A multi-omic characterization of human fibroblasts overexpressing LINE-1

Transposable elements (TEs) are mobile genetic elements that constitute large fractions of eukaryotic genomes (~38-45% of the mouse and human genomes, respectively). In humans, the most abundant family of TEs is Long Interspersed Element-1 (LINE-1 or L1). These are implicated in a number of aging-related phenotypes, including genome instability, mitochondrial dysfunction, and cellular senescence. Here, we electroporate IMR-90 and WI-38 fibroblasts with LINE-1 overexpressing plasmids (and their corresponding controls).
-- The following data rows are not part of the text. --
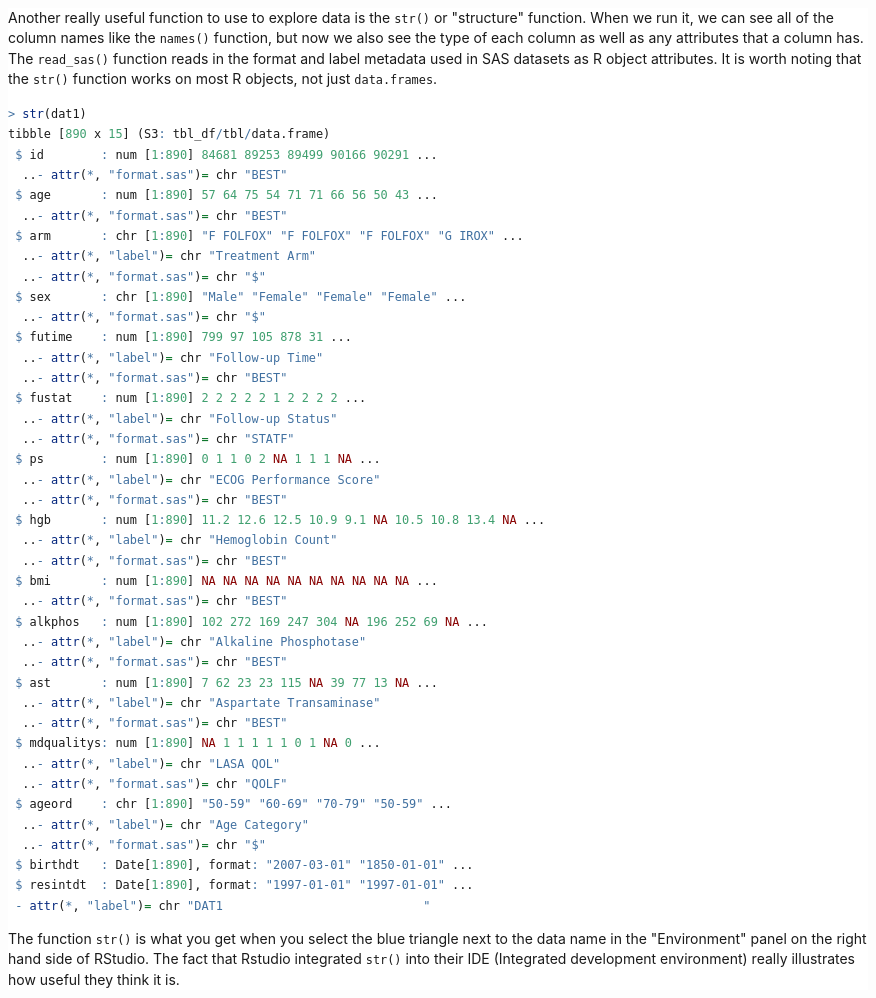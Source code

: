 Another really useful function to use to explore data is the `str()` or "structure" function.  When we run it, we can see all of the column names like the `names()` function, but now we also see the type of each column as well as any attributes that a column has.  The `read_sas()` function reads in the format and label metadata used in SAS datasets as R object attributes.  It is worth noting that the `str()` function works on most R objects, not just `data.frames`.


```r
> str(dat1)
tibble [890 x 15] (S3: tbl_df/tbl/data.frame)
 $ id        : num [1:890] 84681 89253 89499 90166 90291 ...
  ..- attr(*, "format.sas")= chr "BEST"
 $ age       : num [1:890] 57 64 75 54 71 71 66 56 50 43 ...
  ..- attr(*, "format.sas")= chr "BEST"
 $ arm       : chr [1:890] "F FOLFOX" "F FOLFOX" "F FOLFOX" "G IROX" ...
  ..- attr(*, "label")= chr "Treatment Arm"
  ..- attr(*, "format.sas")= chr "$"
 $ sex       : chr [1:890] "Male" "Female" "Female" "Female" ...
  ..- attr(*, "format.sas")= chr "$"
 $ futime    : num [1:890] 799 97 105 878 31 ...
  ..- attr(*, "label")= chr "Follow-up Time"
  ..- attr(*, "format.sas")= chr "BEST"
 $ fustat    : num [1:890] 2 2 2 2 2 1 2 2 2 2 ...
  ..- attr(*, "label")= chr "Follow-up Status"
  ..- attr(*, "format.sas")= chr "STATF"
 $ ps        : num [1:890] 0 1 1 0 2 NA 1 1 1 NA ...
  ..- attr(*, "label")= chr "ECOG Performance Score"
  ..- attr(*, "format.sas")= chr "BEST"
 $ hgb       : num [1:890] 11.2 12.6 12.5 10.9 9.1 NA 10.5 10.8 13.4 NA ...
  ..- attr(*, "label")= chr "Hemoglobin Count"
  ..- attr(*, "format.sas")= chr "BEST"
 $ bmi       : num [1:890] NA NA NA NA NA NA NA NA NA NA ...
  ..- attr(*, "format.sas")= chr "BEST"
 $ alkphos   : num [1:890] 102 272 169 247 304 NA 196 252 69 NA ...
  ..- attr(*, "label")= chr "Alkaline Phosphotase"
  ..- attr(*, "format.sas")= chr "BEST"
 $ ast       : num [1:890] 7 62 23 23 115 NA 39 77 13 NA ...
  ..- attr(*, "label")= chr "Aspartate Transaminase"
  ..- attr(*, "format.sas")= chr "BEST"
 $ mdqualitys: num [1:890] NA 1 1 1 1 1 0 1 NA 0 ...
  ..- attr(*, "label")= chr "LASA QOL"
  ..- attr(*, "format.sas")= chr "QOLF"
 $ ageord    : chr [1:890] "50-59" "60-69" "70-79" "50-59" ...
  ..- attr(*, "label")= chr "Age Category"
  ..- attr(*, "format.sas")= chr "$"
 $ birthdt   : Date[1:890], format: "2007-03-01" "1850-01-01" ...
 $ resintdt  : Date[1:890], format: "1997-01-01" "1997-01-01" ...
 - attr(*, "label")= chr "DAT1                            "
```

The function `str()` is what you get when you select the blue triangle next to the data name in the "Environment" panel on the right hand side of RStudio. The fact that Rstudio integrated `str()` into their IDE (Integrated development environment) really illustrates how useful they think it is. 
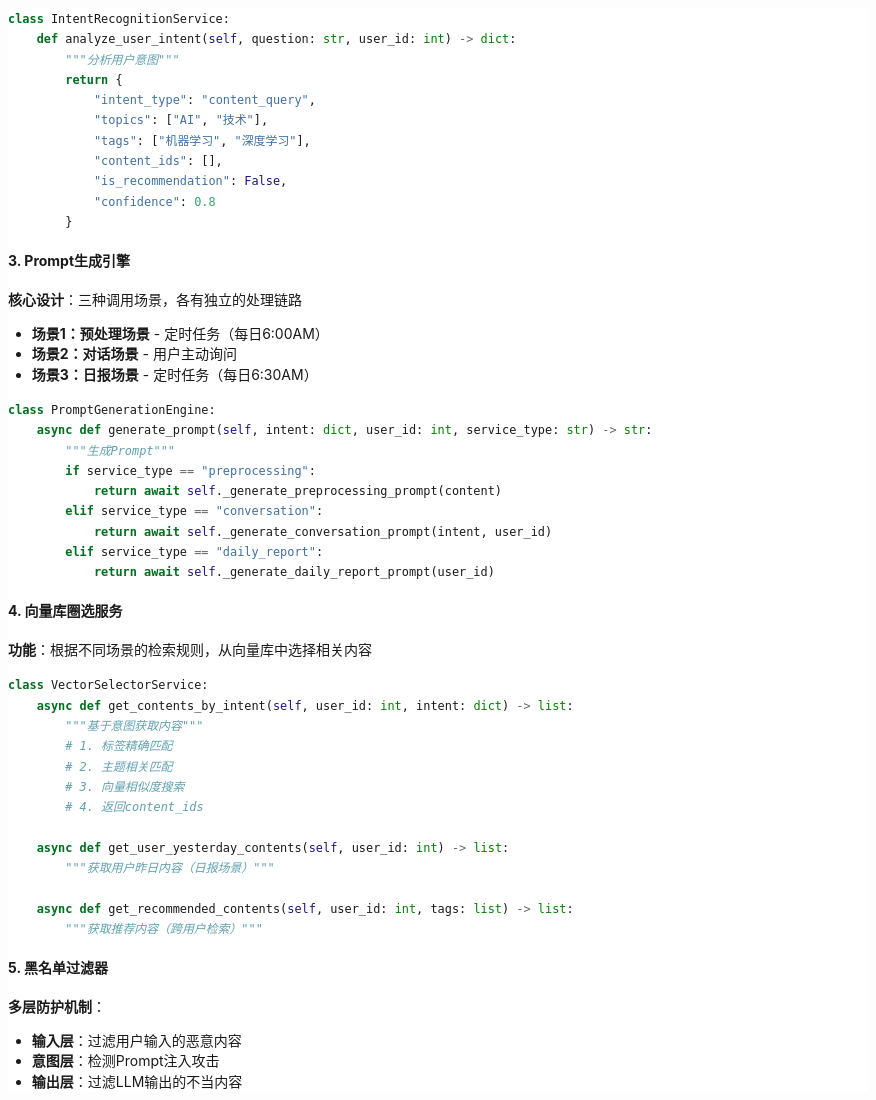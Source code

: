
 ```python
class IntentRecognitionService:
    def analyze_user_intent(self, question: str, user_id: int) -> dict:
        """分析用户意图"""
        return {
            "intent_type": "content_query",
            "topics": ["AI", "技术"],
            "tags": ["机器学习", "深度学习"],
            "content_ids": [],
            "is_recommendation": False,
            "confidence": 0.8
        }
```

#### 3. Prompt生成引擎
**核心设计**：三种调用场景，各有独立的处理链路

- **场景1：预处理场景** - 定时任务（每日6:00AM）
- **场景2：对话场景** - 用户主动询问
- **场景3：日报场景** - 定时任务（每日6:30AM）

```python
class PromptGenerationEngine:
    async def generate_prompt(self, intent: dict, user_id: int, service_type: str) -> str:
        """生成Prompt"""
        if service_type == "preprocessing":
            return await self._generate_preprocessing_prompt(content)
        elif service_type == "conversation":
            return await self._generate_conversation_prompt(intent, user_id)
        elif service_type == "daily_report":
            return await self._generate_daily_report_prompt(user_id)
```

#### 4. 向量库圈选服务
**功能**：根据不同场景的检索规则，从向量库中选择相关内容

```python
class VectorSelectorService:
    async def get_contents_by_intent(self, user_id: int, intent: dict) -> list:
        """基于意图获取内容"""
        # 1. 标签精确匹配
        # 2. 主题相关匹配
        # 3. 向量相似度搜索
        # 4. 返回content_ids
        
    async def get_user_yesterday_contents(self, user_id: int) -> list:
        """获取用户昨日内容（日报场景）"""
        
    async def get_recommended_contents(self, user_id: int, tags: list) -> list:
        """获取推荐内容（跨用户检索）"""
```

#### 5. 黑名单过滤器
**多层防护机制**：
- **输入层**：过滤用户输入的恶意内容
- **意图层**：检测Prompt注入攻击
- **输出层**：过滤LLM输出的不当内容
The objective of this study is to 1) determine if known senescence and senescence associated secretory phenotype (SASP) markers are altered by cells overexpressing LINE-1 and 2) globally characterize transcriptomic and proteomic changes associated with elevated LINE-1 expression. Though some senescence markers (CCL2, IL6, and MMP3) are altered in fibroblasts following treatment with drugs targeting LINE-1, a comprehensive analysis of TE-associated SASP factors remains to be conducted. This information will clarify the molecular mechanisms by which transposons may modulate cellular senescence, specifically, and cellular dysfunction, more generally, and open new avenues for therapeutic intervention.